> _Data shown_:
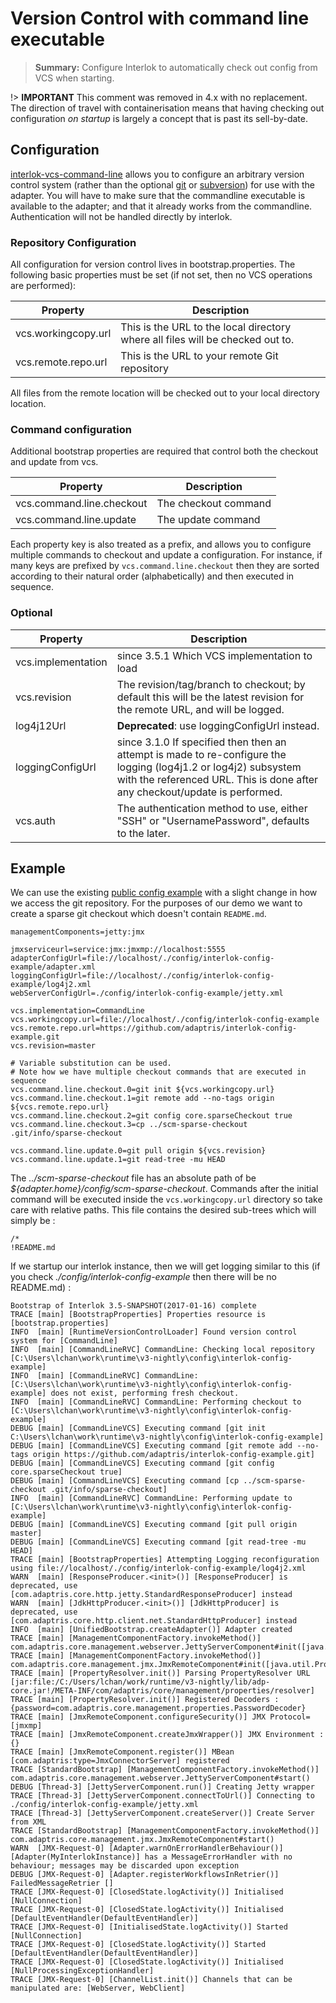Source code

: # Version Control with command line executable

> **Summary:** Configure Interlok to automatically check out config from VCS when starting.

!> **IMPORTANT** This comment was removed in 4.x with no replacement. The direction of travel with containerisation means that having checking out configuration _on startup_ is largely a concept that is past its sell-by-date.


## Configuration ##

[interlok-vcs-command-line][] allows you to configure an arbitrary version control system (rather than the optional [git](/pages/advanced/advanced-vcs-git) or [subversion](/pages/advanced/advanced-vcs-svn)) for use with the adapter. You will have to make sure that the commandline executable is available to the adapter; and that it already works from the commandline. Authentication will not be handled directly by interlok.

### Repository Configuration ###

All configuration for version control lives in bootstrap.properties.  The following basic properties must be set (if not set, then no VCS operations are performed):

| Property | Description |
|----|----|
| vcs.workingcopy.url | This is the URL to the local directory where all files will be checked out to. |
| vcs.remote.repo.url | This is the URL to your remote Git repository |

All files from the remote location will be checked out to your local directory location.

### Command configuration ###

Additional bootstrap properties are required that control both the checkout and update from vcs.

| Property | Description |
|----|----|
| vcs.command.line.checkout | The checkout command |
| vcs.command.line.update | The update command |

Each property key is also treated as a prefix, and allows you to configure multiple commands to checkout and update a configuration. For instance, if many keys are prefixed by `vcs.command.line.checkout` then they are sorted according to their natural order (alphabetically) and then executed in sequence.

### Optional ###

| Property | Description |
|----|----|
| vcs.implementation | since 3.5.1 Which VCS implementation to load |
| vcs.revision | The revision/tag/branch to checkout; by default this will be the latest revision for the remote URL, and will be logged. |
| log4j12Url | __Deprecated__: use loggingConfigUrl instead.|
| loggingConfigUrl | since 3.1.0 If specified then then an attempt is made to re-configure the logging (log4j1.2 or log4j2) subsystem with the referenced URL. This is done after any checkout/update is performed.|
| vcs.auth | The authentication method to use, either "SSH" or "UsernamePassword", defaults to the later. |

## Example ##

We can use the existing [public config example](https://github.com/adaptris/interlok-config-example) with a slight change in how we access the git repository. For the purposes of our demo we want to create a sparse git checkout which doesn't contain `README.md`.

```properties
managementComponents=jetty:jmx

jmxserviceurl=service:jmx:jmxmp://localhost:5555
adapterConfigUrl=file://localhost/./config/interlok-config-example/adapter.xml
loggingConfigUrl=file://localhost/./config/interlok-config-example/log4j2.xml
webServerConfigUrl=./config/interlok-config-example/jetty.xml

vcs.implementation=CommandLine
vcs.workingcopy.url=file://localhost/./config/interlok-config-example
vcs.remote.repo.url=https://github.com/adaptris/interlok-config-example.git
vcs.revision=master

# Variable substitution can be used.
# Note how we have multiple checkout commands that are executed in sequence
vcs.command.line.checkout.0=git init ${vcs.workingcopy.url}
vcs.command.line.checkout.1=git remote add --no-tags origin ${vcs.remote.repo.url}
vcs.command.line.checkout.2=git config core.sparseCheckout true
vcs.command.line.checkout.3=cp ../scm-sparse-checkout .git/info/sparse-checkout

vcs.command.line.update.0=git pull origin ${vcs.revision}
vcs.command.line.update.1=git read-tree -mu HEAD
```

The  _../scm-sparse-checkout_ file has an absolute path of be _${adapter.home}/config/scm-sparse-checkout_. Commands after the initial command will be executed inside the `vcs.workingcopy.url` directory so take care with relative paths. This file contains the desired sub-trees which will simply be :

```
/*
!README.md
```

If we startup our interlok instance, then we will get logging similar to this (if you check _./config/interlok-config-example_ then there will be no README.md) :

```
Bootstrap of Interlok 3.5-SNAPSHOT(2017-01-16) complete
TRACE [main] [BootstrapProperties] Properties resource is [bootstrap.properties]
INFO  [main] [RuntimeVersionControlLoader] Found version control system for [CommandLine]
INFO  [main] [CommandLineRVC] CommandLine: Checking local repository [C:\Users\lchan\work\runtime\v3-nightly\config\interlok-config-example]
INFO  [main] [CommandLineRVC] CommandLine: [C:\Users\lchan\work\runtime\v3-nightly\config\interlok-config-example] does not exist, performing fresh checkout.
INFO  [main] [CommandLineRVC] CommandLine: Performing checkout to [C:\Users\lchan\work\runtime\v3-nightly\config\interlok-config-example]
DEBUG [main] [CommandLineVCS] Executing command [git init C:\Users\lchan\work\runtime\v3-nightly\config\interlok-config-example]
DEBUG [main] [CommandLineVCS] Executing command [git remote add --no-tags origin https://github.com/adaptris/interlok-config-example.git]
DEBUG [main] [CommandLineVCS] Executing command [git config core.sparseCheckout true]
DEBUG [main] [CommandLineVCS] Executing command [cp ../scm-sparse-checkout .git/info/sparse-checkout]
INFO  [main] [CommandLineRVC] CommandLine: Performing update to [C:\Users\lchan\work\runtime\v3-nightly\config\interlok-config-example]
DEBUG [main] [CommandLineVCS] Executing command [git pull origin master]
DEBUG [main] [CommandLineVCS] Executing command [git read-tree -mu HEAD]
TRACE [main] [BootstrapProperties] Attempting Logging reconfiguration using file://localhost/./config/interlok-config-example/log4j2.xml
WARN  [main] [ResponseProducer.<init>()] [ResponseProducer] is deprecated, use [com.adaptris.core.http.jetty.StandardResponseProducer] instead
WARN  [main] [JdkHttpProducer.<init>()] [JdkHttpProducer] is deprecated, use [com.adaptris.core.http.client.net.StandardHttpProducer] instead
INFO  [main] [UnifiedBootstrap.createAdapter()] Adapter created
TRACE [main] [ManagementComponentFactory.invokeMethod()] com.adaptris.core.management.webserver.JettyServerComponent#init([java.util.Properties])
TRACE [main] [ManagementComponentFactory.invokeMethod()] com.adaptris.core.management.jmx.JmxRemoteComponent#init([java.util.Properties])
TRACE [main] [PropertyResolver.init()] Parsing PropertyResolver URL [jar:file:/C:/Users/lchan/work/runtime/v3-nightly/lib/adp-core.jar!/META-INF/com/adaptris/core/management/properties/resolver]
TRACE [main] [PropertyResolver.init()] Registered Decoders : {password=com.adaptris.core.management.properties.PasswordDecoder}
TRACE [main] [JmxRemoteComponent.configureSecurity()] JMX Protocol=[jmxmp]
TRACE [main] [JmxRemoteComponent.createJmxWrapper()] JMX Environment : {}
TRACE [main] [JmxRemoteComponent.register()] MBean [com.adaptris:type=JmxConnectorServer] registered
TRACE [StandardBootstrap] [ManagementComponentFactory.invokeMethod()] com.adaptris.core.management.webserver.JettyServerComponent#start()
DEBUG [Thread-3] [JettyServerComponent.run()] Creating Jetty wrapper
TRACE [Thread-3] [JettyServerComponent.connectToUrl()] Connecting to ./config/interlok-config-example/jetty.xml
TRACE [Thread-3] [JettyServerComponent.createServer()] Create Server from XML
TRACE [StandardBootstrap] [ManagementComponentFactory.invokeMethod()] com.adaptris.core.management.jmx.JmxRemoteComponent#start()
WARN  [JMX-Request-0] [Adapter.warnOnErrorHandlerBehaviour()] [Adapter(MyInterlokInstance)] has a MessageErrorHandler with no behaviour; messages may be discarded upon exception
DEBUG [JMX-Request-0] [Adapter.registerWorkflowsInRetrier()] FailedMessageRetrier []
TRACE [JMX-Request-0] [ClosedState.logActivity()] Initialised [NullConnection]
TRACE [JMX-Request-0] [ClosedState.logActivity()] Initialised [DefaultEventHandler(DefaultEventHandler)]
TRACE [JMX-Request-0] [InitialisedState.logActivity()] Started [NullConnection]
TRACE [JMX-Request-0] [ClosedState.logActivity()] Started [DefaultEventHandler(DefaultEventHandler)]
TRACE [JMX-Request-0] [ClosedState.logActivity()] Initialised [NullProcessingExceptionHandler]
TRACE [JMX-Request-0] [ChannelList.init()] Channels that can be manipulated are: [WebServer, WebClient]
```

[interlok-vcs-command-line]: https://nexus.adaptris.net/nexus/content/groups/public/com/adaptris/interlok-vcs-command-line/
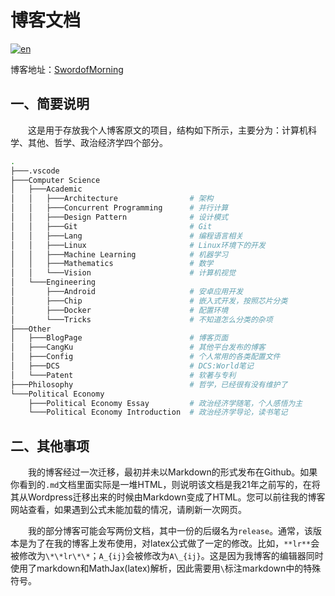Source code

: # 博客文档

[![en](https://img.shields.io/badge/Lang-En-blue.svg)](./README.en.md)

博客地址：<a href = "https://swordofmorning.com/">SwordofMorning</a>

## 一、简要说明

&emsp;&emsp;这是用于存放我个人博客原文的项目，结构如下所示，主要分为：计算机科学、其他、哲学、政治经济学四个部分。

```sh
.
├───.vscode
├───Computer Science
│   ├───Academic
│   │   ├───Architecture                # 架构
│   │   ├───Concurrent Programming      # 并行计算
│   │   ├───Design Pattern              # 设计模式
│   │   ├───Git                         # Git
│   │   ├───Lang                        # 编程语言相关
│   │   ├───Linux                       # Linux环境下的开发
│   │   ├───Machine Learning            # 机器学习
│   │   ├───Mathematics                 # 数学
│   │   └───Vision                      # 计算机视觉
│   └───Engineering
│       ├───Android                     # 安卓应用开发
│       ├───Chip                        # 嵌入式开发，按照芯片分类
│       ├───Docker                      # 配置环境
│       └───Tricks                      # 不知道怎么分类的杂项
├───Other
│   ├───BlogPage                        # 博客页面
│   ├───CangKu                          # 其他平台发布的博客
│   ├───Config                          # 个人常用的各类配置文件
│   ├───DCS                             # DCS:World笔记
│   └───Patent                          # 软著与专利
├───Philosophy                          # 哲学，已经很有没有维护了
└───Political Economy
    ├───Political Economy Essay         # 政治经济学随笔，个人感悟为主
    └───Political Economy Introduction  # 政治经济学导论，读书笔记
```

## 二、其他事项

&emsp;&emsp;我的博客经过一次迁移，最初并未以Markdown的形式发布在Github。如果你看到的`.md`文档里面实际是一堆HTML，则说明该文档是我21年之前写的，在将其从Wordpress迁移出来的时候由Markdown变成了HTML。您可以前往我的博客网站查看，如果遇到公式未能加载的情况，请刷新一次网页。

&emsp;&emsp;我的部分博客可能会写两份文档，其中一份的后缀名为`release`。通常，该版本是为了在我的博客上发布使用，对latex公式做了一定的修改。比如，`**lr**`会被修改为`\*\*lr\*\*`；`A_{ij}`会被修改为`A\_{ij}`。这是因为我博客的编辑器同时使用了markdown和MathJax(latex)解析，因此需要用`\`标注markdown中的特殊符号。
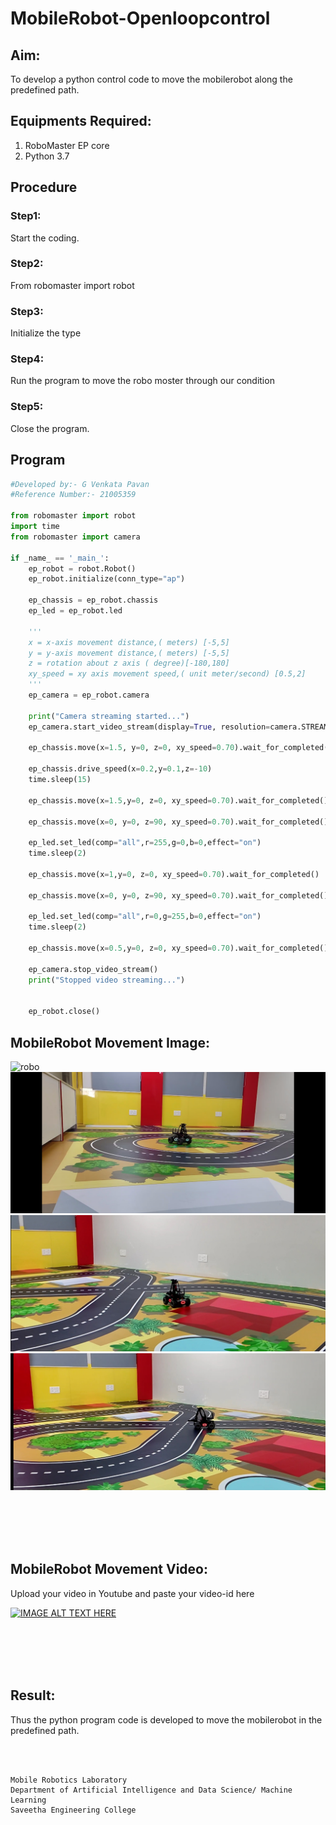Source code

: # MobileRobot-Openloopcontrol
## Aim:

To develop a python control code to move the mobilerobot along the predefined path.

## Equipments Required:
1. RoboMaster EP core
2. Python 3.7

## Procedure

### Step1:
Start the coding.

### Step2:
From robomaster import robot

### Step3:
Initialize the type

### Step4:
Run the program to move the robo moster through our condition

### Step5:
Close the program.

## Program
```python
#Developed by:- G Venkata Pavan
#Reference Number:- 21005359

from robomaster import robot
import time
from robomaster import camera

if _name_ == '_main_':
    ep_robot = robot.Robot()
    ep_robot.initialize(conn_type="ap")

    ep_chassis = ep_robot.chassis
    ep_led = ep_robot.led

    '''
    x = x-axis movement distance,( meters) [-5,5]
    y = y-axis movement distance,( meters) [-5,5]
    z = rotation about z axis ( degree)[-180,180]
    xy_speed = xy axis movement speed,( unit meter/second) [0.5,2]
    '''
    ep_camera = ep_robot.camera

    print("Camera streaming started...")
    ep_camera.start_video_stream(display=True, resolution=camera.STREAM_360P)    

    ep_chassis.move(x=1.5, y=0, z=0, xy_speed=0.70).wait_for_completed()

    ep_chassis.drive_speed(x=0.2,y=0.1,z=-10)
    time.sleep(15)
        
    ep_chassis.move(x=1.5,y=0, z=0, xy_speed=0.70).wait_for_completed()   

    ep_chassis.move(x=0, y=0, z=90, xy_speed=0.70).wait_for_completed()

    ep_led.set_led(comp="all",r=255,g=0,b=0,effect="on")   
    time.sleep(2)
    
    ep_chassis.move(x=1,y=0, z=0, xy_speed=0.70).wait_for_completed()   

    ep_chassis.move(x=0, y=0, z=90, xy_speed=0.70).wait_for_completed()
    
    ep_led.set_led(comp="all",r=0,g=255,b=0,effect="on")   
    time.sleep(2)
    
    ep_chassis.move(x=0.5,y=0, z=0, xy_speed=0.70).wait_for_completed() 

    ep_camera.stop_video_stream()
    print("Stopped video streaming...")


    ep_robot.close()
```

## MobileRobot Movement Image:

![robo](./img/robomaster.png)
![robo](./img/img.jpg)
![robo](./img/img1.jpg)
![robo](./img/img2.jpg)



<br/>
<br/>
<br/>
<br/>

## MobileRobot Movement Video:

Upload your video in Youtube and paste your video-id here

[![IMAGE ALT TEXT HERE](https://img.youtube.com/vi/YOUTUBE_VIDEO_ID_HERE/0.jpg)](https://youtu.be/2gJYAEUDXpk)

<br/>
<br/>
<br/>
<br/>

## Result:
Thus the python program code is developed to move the mobilerobot in the predefined path.


<br/>
<br/>

```
Mobile Robotics Laboratory
Department of Artificial Intelligence and Data Science/ Machine Learning
Saveetha Engineering College
```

> _Prompt_:
How many of the lines in the records include the string "java"? Reply with the number alone.

> _Task output_:
2